----- Record excerpts -----

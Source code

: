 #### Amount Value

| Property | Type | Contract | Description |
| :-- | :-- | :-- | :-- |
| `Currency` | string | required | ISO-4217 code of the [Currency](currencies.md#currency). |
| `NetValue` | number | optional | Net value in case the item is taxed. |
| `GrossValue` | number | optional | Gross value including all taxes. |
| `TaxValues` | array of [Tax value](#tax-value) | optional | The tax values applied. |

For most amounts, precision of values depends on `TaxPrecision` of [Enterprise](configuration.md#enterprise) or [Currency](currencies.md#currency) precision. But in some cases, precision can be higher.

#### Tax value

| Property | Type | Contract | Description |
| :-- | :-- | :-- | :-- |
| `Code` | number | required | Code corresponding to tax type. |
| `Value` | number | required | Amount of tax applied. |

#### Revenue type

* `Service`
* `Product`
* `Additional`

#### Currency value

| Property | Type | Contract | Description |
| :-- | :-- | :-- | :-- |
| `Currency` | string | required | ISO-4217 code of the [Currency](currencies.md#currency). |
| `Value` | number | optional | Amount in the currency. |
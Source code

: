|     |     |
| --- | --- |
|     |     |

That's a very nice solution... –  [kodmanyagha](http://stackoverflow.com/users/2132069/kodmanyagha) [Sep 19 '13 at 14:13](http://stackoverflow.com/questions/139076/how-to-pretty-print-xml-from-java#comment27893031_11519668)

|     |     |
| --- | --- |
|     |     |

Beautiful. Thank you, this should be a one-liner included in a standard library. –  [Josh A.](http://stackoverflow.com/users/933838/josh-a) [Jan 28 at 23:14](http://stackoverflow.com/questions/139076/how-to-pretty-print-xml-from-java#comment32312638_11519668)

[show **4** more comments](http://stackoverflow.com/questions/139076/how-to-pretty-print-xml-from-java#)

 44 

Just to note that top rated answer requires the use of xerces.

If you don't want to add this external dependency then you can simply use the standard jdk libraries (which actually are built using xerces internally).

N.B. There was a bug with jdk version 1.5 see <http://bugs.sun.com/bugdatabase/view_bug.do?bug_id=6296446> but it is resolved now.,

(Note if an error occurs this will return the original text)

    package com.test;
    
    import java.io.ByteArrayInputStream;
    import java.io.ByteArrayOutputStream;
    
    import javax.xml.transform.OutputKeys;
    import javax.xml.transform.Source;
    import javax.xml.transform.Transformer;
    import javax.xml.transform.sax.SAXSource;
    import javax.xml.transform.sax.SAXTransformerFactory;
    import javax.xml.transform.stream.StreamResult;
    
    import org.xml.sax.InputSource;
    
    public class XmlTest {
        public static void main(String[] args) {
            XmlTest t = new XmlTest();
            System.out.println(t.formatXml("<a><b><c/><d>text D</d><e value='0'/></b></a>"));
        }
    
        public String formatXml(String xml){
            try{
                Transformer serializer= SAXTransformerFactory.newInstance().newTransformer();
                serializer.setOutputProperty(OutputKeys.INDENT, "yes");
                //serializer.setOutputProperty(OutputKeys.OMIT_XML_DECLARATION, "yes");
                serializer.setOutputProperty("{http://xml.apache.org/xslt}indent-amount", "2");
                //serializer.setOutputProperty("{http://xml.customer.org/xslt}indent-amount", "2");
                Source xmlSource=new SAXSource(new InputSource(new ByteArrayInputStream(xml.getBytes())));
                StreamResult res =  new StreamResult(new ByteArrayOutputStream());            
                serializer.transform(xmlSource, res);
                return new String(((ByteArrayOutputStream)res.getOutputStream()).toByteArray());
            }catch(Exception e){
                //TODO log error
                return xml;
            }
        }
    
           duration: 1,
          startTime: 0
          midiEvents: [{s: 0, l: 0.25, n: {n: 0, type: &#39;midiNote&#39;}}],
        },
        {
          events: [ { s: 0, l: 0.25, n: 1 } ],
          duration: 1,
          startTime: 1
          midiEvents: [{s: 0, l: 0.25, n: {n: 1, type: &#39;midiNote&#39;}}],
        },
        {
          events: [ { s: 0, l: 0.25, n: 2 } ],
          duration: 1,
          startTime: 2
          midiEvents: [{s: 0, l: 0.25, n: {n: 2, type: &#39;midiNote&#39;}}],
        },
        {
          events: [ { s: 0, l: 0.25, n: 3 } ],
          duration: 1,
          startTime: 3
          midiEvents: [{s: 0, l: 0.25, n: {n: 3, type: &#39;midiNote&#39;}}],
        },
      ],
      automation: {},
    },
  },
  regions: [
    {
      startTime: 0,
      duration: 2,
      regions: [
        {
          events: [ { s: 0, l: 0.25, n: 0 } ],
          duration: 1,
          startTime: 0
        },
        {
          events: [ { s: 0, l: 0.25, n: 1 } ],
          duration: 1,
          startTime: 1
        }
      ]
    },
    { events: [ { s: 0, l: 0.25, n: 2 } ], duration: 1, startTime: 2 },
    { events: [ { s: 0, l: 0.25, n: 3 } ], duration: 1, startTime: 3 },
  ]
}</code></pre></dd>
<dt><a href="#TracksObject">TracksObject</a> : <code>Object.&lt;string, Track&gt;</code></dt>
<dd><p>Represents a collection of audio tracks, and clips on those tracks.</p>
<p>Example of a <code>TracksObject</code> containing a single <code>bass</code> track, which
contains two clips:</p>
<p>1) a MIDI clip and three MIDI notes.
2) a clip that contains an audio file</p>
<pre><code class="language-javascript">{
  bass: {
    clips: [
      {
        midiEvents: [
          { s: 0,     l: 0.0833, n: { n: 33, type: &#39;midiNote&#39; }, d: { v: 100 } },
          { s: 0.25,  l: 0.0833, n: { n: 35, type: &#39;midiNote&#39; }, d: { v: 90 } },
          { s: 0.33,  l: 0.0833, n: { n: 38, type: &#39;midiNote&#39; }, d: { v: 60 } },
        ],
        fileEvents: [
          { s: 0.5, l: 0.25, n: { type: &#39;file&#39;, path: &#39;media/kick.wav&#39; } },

-----

• What is being asked
This exercise needs every line of the listing that contains the word "SAXSource".

• Completed exercise
    import javax.xml.transform.sax.SAXSource;
                Source xmlSource=new SAXSource(new InputSource(new ByteArrayInputStream(xml.getBytes())));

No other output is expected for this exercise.